Aim of the exercise ▸
For the word "compiler", count the lines of the records that hold it, and give only that number.

Data ▸
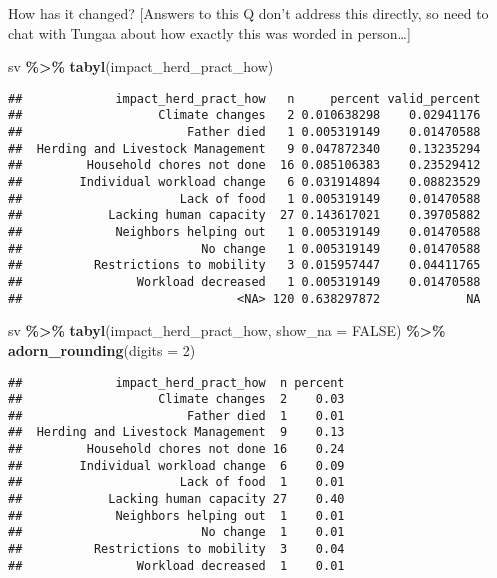 \documentclass[
]{article}
\newenvironment{Shaded}{\begin{snugshade}}{\end{snugshade}}
\newcommand{\AttributeTok}[1]{\textcolor[rgb]{0.13,0.29,0.53}{#1}}
\newcommand{\ConstantTok}[1]{\textcolor[rgb]{0.56,0.35,0.01}{#1}}
\newcommand{\DecValTok}[1]{\textcolor[rgb]{0.00,0.00,0.81}{#1}}
\newcommand{\FunctionTok}[1]{\textcolor[rgb]{0.13,0.29,0.53}{\textbf{#1}}}
\newcommand{\NormalTok}[1]{#1}
\newcommand{\SpecialCharTok}[1]{\textcolor[rgb]{0.81,0.36,0.00}{\textbf{#1}}}
\begin{document}
How has it changed? {[}Answers to this Q don't address this directly, so
need to chat with Tungaa about how exactly this was worded in
person\ldots{]}

\begin{Shaded}
\begin{Highlighting}[]
\NormalTok{sv }\SpecialCharTok{\%\textgreater{}\%} \FunctionTok{tabyl}\NormalTok{(impact\_herd\_pract\_how) }
\end{Highlighting}
\end{Shaded}

\begin{verbatim}
##             impact_herd_pract_how   n     percent valid_percent
##                   Climate changes   2 0.010638298    0.02941176
##                       Father died   1 0.005319149    0.01470588
##  Herding and Livestock Management   9 0.047872340    0.13235294
##         Household chores not done  16 0.085106383    0.23529412
##        Individual workload change   6 0.031914894    0.08823529
##                      Lack of food   1 0.005319149    0.01470588
##            Lacking human capacity  27 0.143617021    0.39705882
##             Neighbors helping out   1 0.005319149    0.01470588
##                         No change   1 0.005319149    0.01470588
##          Restrictions to mobility   3 0.015957447    0.04411765
##                Workload decreased   1 0.005319149    0.01470588
##                              <NA> 120 0.638297872            NA
\end{verbatim}

\begin{Shaded}
\begin{Highlighting}[]
\NormalTok{sv }\SpecialCharTok{\%\textgreater{}\%} \FunctionTok{tabyl}\NormalTok{(impact\_herd\_pract\_how, }\AttributeTok{show\_na =} \ConstantTok{FALSE}\NormalTok{) }\SpecialCharTok{\%\textgreater{}\%}
  \FunctionTok{adorn\_rounding}\NormalTok{(}\AttributeTok{digits =} \DecValTok{2}\NormalTok{)}
\end{Highlighting}
\end{Shaded}

\begin{verbatim}
##             impact_herd_pract_how  n percent
##                   Climate changes  2    0.03
##                       Father died  1    0.01
##  Herding and Livestock Management  9    0.13
##         Household chores not done 16    0.24
##        Individual workload change  6    0.09
##                      Lack of food  1    0.01
##            Lacking human capacity 27    0.40
##             Neighbors helping out  1    0.01
##                         No change  1    0.01
##          Restrictions to mobility  3    0.04
##                Workload decreased  1    0.01
\end{verbatim}
\end{document}
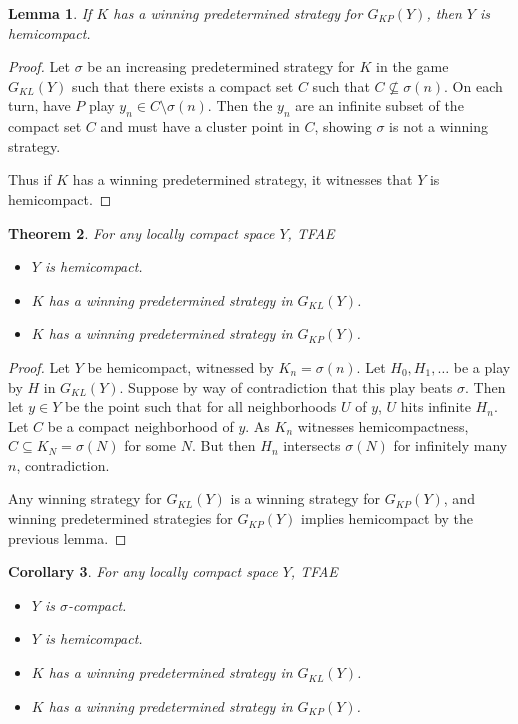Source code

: \documentclass[11pt]{article}
\theoremstyle{plain}
\newtheorem{theorem}{Theorem}
\newtheorem{lemma}[theorem]{Lemma}
\newtheorem{corollary}[theorem]{Corollary}
\theoremstyle{definition}
\theoremstyle{remark}
\begin{document}
\begin{lemma}
If $K$ has a winning predetermined strategy for $G_{KP}(Y)$, then $Y$ is hemicompact.
\end{lemma}

\begin{proof}
Let $\sigma$ be an increasing predetermined strategy for $K$ in the game $G_{KL}(Y)$ such that there exists a compact set $C$ such that $C \not\subseteq \sigma(n)$. On each turn, have $P$ play $y_n\in C \setminus \sigma(n)$. Then the $y_n$ are an infinite subset of the compact set $C$ and must have a cluster point in $C$, showing $\sigma$ is not a winning strategy.

Thus if $K$ has a winning predetermined strategy, it witnesses that $Y$ is hemicompact.
\end{proof}

\begin{theorem}
For any locally compact space $Y$, TFAE
  \begin{itemize}
  \item $Y$ is hemicompact.
  \item $K$ has a winning predetermined strategy in $G_{KL}(Y)$.
  \item $K$ has a winning predetermined strategy in $G_{KP}(Y)$.
  \end{itemize}
\end{theorem}

\begin{proof}
Let $Y$ be hemicompact, witnessed by $K_n=\sigma(n)$. Let $H_0,H_1,\dots$ be a play by $H$ in $G_{KL}(Y)$. Suppose by way of contradiction that this play beats $\sigma$. Then let $y\in Y$ be the point such that for all neighborhoods $U$ of $y$, $U$ hits infinite $H_n$. Let $C$ be a compact neighborhood of $y$. As $K_n$ witnesses hemicompactness, $C \subseteq K_N = \sigma(N)$ for some $N$. But then $H_n$ intersects $\sigma(N)$ for infinitely many $n$, contradiction.

Any winning strategy for $G_{KL}(Y)$ is a winning strategy for $G_{KP}(Y)$, and winning predetermined strategies for $G_{KP}(Y)$ implies hemicompact by the previous lemma.
\end{proof}

\begin{corollary}
For any locally compact space $Y$, TFAE
  \begin{itemize}
  \item $Y$ is $\sigma$-compact.
  \item $Y$ is hemicompact.
  \item $K$ has a winning predetermined strategy in $G_{KL}(Y)$.
  \item $K$ has a winning predetermined strategy in $G_{KP}(Y)$.
  \end{itemize}
\end{corollary}
\end{document}

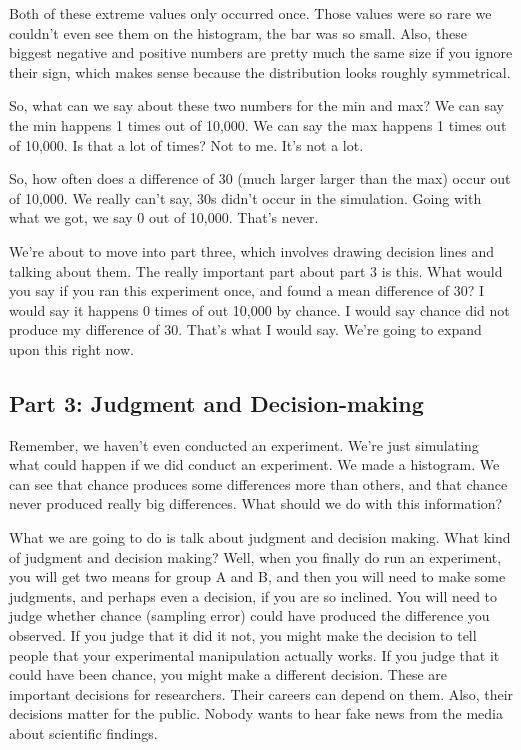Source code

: \documentclass[]{book}
\begin{document}
Both of these extreme values only occurred once. Those values were so rare we couldn't even see them on the histogram, the bar was so small. Also, these biggest negative and positive numbers are pretty much the same size if you ignore their sign, which makes sense because the distribution looks roughly symmetrical.

So, what can we say about these two numbers for the min and max? We can say the min happens 1 times out of 10,000. We can say the max happens 1 times out of 10,000. Is that a lot of times? Not to me. It's not a lot.

So, how often does a difference of 30 (much larger larger than the max) occur out of 10,000. We really can't say, 30s didn't occur in the simulation. Going with what we got, we say 0 out of 10,000. That's never.

We're about to move into part three, which involves drawing decision lines and talking about them. The really important part about part 3 is this. What would you say if you ran this experiment once, and found a mean difference of 30? I would say it happens 0 times of out 10,000 by chance. I would say chance did not produce my difference of 30. That's what I would say. We're going to expand upon this right now.

\hypertarget{part-3-judgment-and-decision-making}{%
\subsection{Part 3: Judgment and Decision-making}\label{part-3-judgment-and-decision-making}}

Remember, we haven't even conducted an experiment. We're just simulating what could happen if we did conduct an experiment. We made a histogram. We can see that chance produces some differences more than others, and that chance never produced really big differences. What should we do with this information?

What we are going to do is talk about judgment and decision making. What kind of judgment and decision making? Well, when you finally do run an experiment, you will get two means for group A and B, and then you will need to make some judgments, and perhaps even a decision, if you are so inclined. You will need to judge whether chance (sampling error) could have produced the difference you observed. If you judge that it did it not, you might make the decision to tell people that your experimental manipulation actually works. If you judge that it could have been chance, you might make a different decision. These are important decisions for researchers. Their careers can depend on them. Also, their decisions matter for the public. Nobody wants to hear fake news from the media about scientific findings.
\end{document}
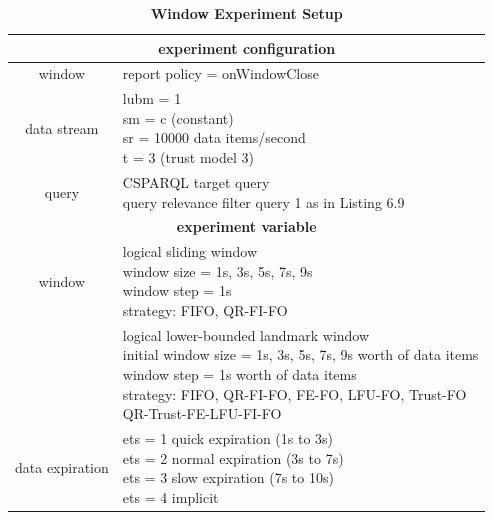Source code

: \begin{table}[!htbp]
	\centering
    \caption{\textbf{Window Experiment Setup}}
    \label{tab:6-wes}
    \begin{tabular}{|c|l|} \hline
    \multicolumn{2}{|c|}{\textbf{experiment configuration}} \\ \hline
    window & report policy = onWindowClose \\ \hline
    data stream & \makecell[l]{lubm = 1 \\ sm = c (constant) \\ sr = 10000 data items/second \\ t = 3 (trust model 3)} \\ \hline
    query & \makecell[l]{CSPARQL target query \\ query relevance filter query 1 as in Listing 6.9} \\ \hline
    \multicolumn{2}{|c|}{\textbf{experiment variable}} \\ \hline
    window & \makecell[l]{logical sliding window \\ window size = 1s, 3s, 5s, 7s, 9s \\ window step = 1s \\ strategy: FIFO, QR-FI-FO} \\ \cline{2-2}
           & \makecell[l]{logical lower-bounded landmark window \\ initial window size = 1s, 3s, 5s, 7s, 9s worth of data items \\ window step = 1s worth of data items \\ strategy: FIFO, QR-FI-FO, FE-FO, LFU-FO, Trust-FO \\ QR-Trust-FE-LFU-FI-FO} \\ \hline
    data expiration & \makecell[l]{ets = 1 quick expiration (1s to 3s) \\ ets = 2 normal expiration (3s to 7s) \\ ets = 3 slow expiration (7s to 10s) \\ ets = 4 implicit} \\ \hline
    \end{tabular}
\end{table}

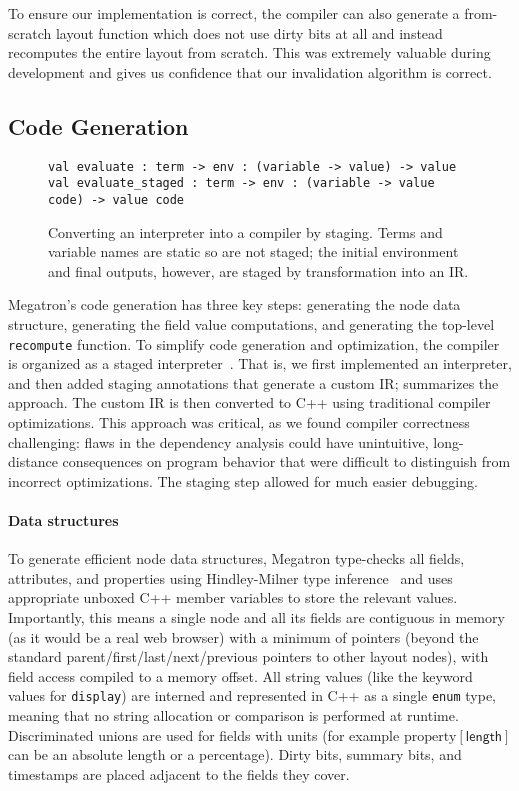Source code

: To ensure our implementation is correct,
  the compiler can also generate a from-scratch layout function
  which does not use dirty bits at all
  and instead recomputes the entire layout from scratch.
This was extremely valuable during development
  and gives us confidence that our invalidation algorithm is correct.

\subsection{Code Generation}

\begin{figure}[bt]
\begin{verbatim}
val evaluate : term -> env : (variable -> value) -> value
val evaluate_staged : term -> env : (variable -> value code) -> value code
\end{verbatim}
\caption{
  Converting an interpreter into a compiler by staging.
  Terms and variable names are static so are not staged;
    the initial environment and final outputs, however,
    are staged by transformation into an IR.}
\label{fig:stage}
\end{figure}

Megatron's code generation has three key steps:
  generating the node data structure,
  generating the field value computations,
  and generating the top-level \texttt{recompute} function.
To simplify code generation and optimization,
  the compiler is organized as a staged interpreter~\cite{MetaOCaml}.
That is, we first implemented an interpreter,
  and then added staging annotations that generate a custom IR;
   summarizes the approach.
The custom IR is then converted to C++
  using traditional compiler optimizations.
This approach was critical,
  as we found compiler correctness challenging:
  flaws in the dependency analysis could have unintuitive,
  long-distance consequences on program behavior
  that were difficult to distinguish from incorrect optimizations.
The staging step allowed for much easier debugging.

\paragraph{Data structures}
To generate efficient node data structures,
  Megatron type-checks all fields, attributes, and properties
  using Hindley-Milner type inference~\cite{HM}
  and uses appropriate unboxed C++ member variables
  to store the relevant values.
Importantly, this means a single node and all its fields
  are contiguous in memory
  (as it would be a real web browser)
  with a minimum of pointers
  (beyond the standard parent/first/last/next/previous pointers
  to other layout nodes),
  with field access compiled to a memory offset.
All string values (like the keyword values for \texttt{display})
  are interned and represented in C++ as
  a single \texttt{enum} type,
  meaning that no string allocation or comparison
  is performed at runtime.
Discriminated unions are used for fields with units
  (for example $\text{property}[\mathsf{length}]$
    can be an absolute length or a percentage).
Dirty bits, summary bits, and timestamps
  are placed adjacent to the fields they cover.

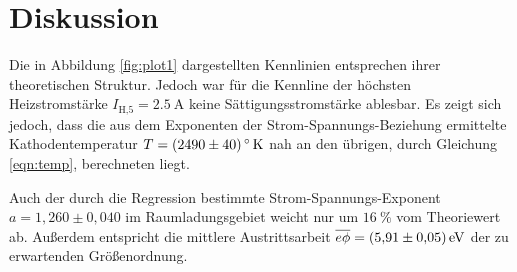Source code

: \section{Diskussion}
\label{sec:Diskussion}

Die in Abbildung \ref{fig:plot1} dargestellten Kennlinien
entsprechen ihrer theoretischen Struktur. Jedoch
war für die Kennline der höchsten Heizstromstärke
$I_\text{H,5} = \SI{2.5}{\ampere}$ keine Sättigungsstromstärke
ablesbar. Es zeigt sich jedoch, dass die
aus dem Exponenten der Strom-Spannungs-Beziehung
ermittelte Kathodentemperatur $T = \SI{2490 +- 40}{\degree\kelvin}$ 
nah an den übrigen, durch Gleichung \eqref{eqn:temp}, berechneten liegt.

Auch der durch die Regression bestimmte Strom-Spannungs-Exponent $a = 1,260  \pm 0,040$
im Raumladungsgebiet weicht nur um $\SI{16}{\percent}$ vom Theoriewert ab. Außerdem entspricht die 
mittlere Austrittsarbeit $\overline{e\phi} = \SI{5.91 +- 0.05}{\eV}$ der zu erwartenden Größenordnung.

Finished task ▸
5